→ ASSIGNMENT: The lines below, beginning at the one that contains "- メッセージハンドラ登録" and ending at the last, are to be retyped exactly.

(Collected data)
== == ==

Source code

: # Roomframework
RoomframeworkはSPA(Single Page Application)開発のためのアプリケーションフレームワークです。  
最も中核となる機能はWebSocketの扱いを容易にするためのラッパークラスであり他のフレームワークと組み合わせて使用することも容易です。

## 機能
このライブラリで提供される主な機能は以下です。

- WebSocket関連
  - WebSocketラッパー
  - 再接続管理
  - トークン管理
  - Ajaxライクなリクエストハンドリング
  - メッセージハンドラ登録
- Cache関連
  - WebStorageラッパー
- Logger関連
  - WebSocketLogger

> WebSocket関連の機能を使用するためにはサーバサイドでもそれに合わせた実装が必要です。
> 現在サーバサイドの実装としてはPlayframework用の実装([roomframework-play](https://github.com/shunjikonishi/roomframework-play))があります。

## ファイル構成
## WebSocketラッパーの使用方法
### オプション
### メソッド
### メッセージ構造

== == ==

→ RESULT OF THIS EXERCISE:
  - メッセージハンドラ登録
- Cache関連
  - WebStorageラッパー
- Logger関連
  - WebSocketLogger

> WebSocket関連の機能を使用するためにはサーバサイドでもそれに合わせた実装が必要です。
> 現在サーバサイドの実装としてはPlayframework用の実装([roomframework-play](https://github.com/shunjikonishi/roomframework-play))があります。

## ファイル構成
## WebSocketラッパーの使用方法
### オプション
### メソッド
### メッセージ構造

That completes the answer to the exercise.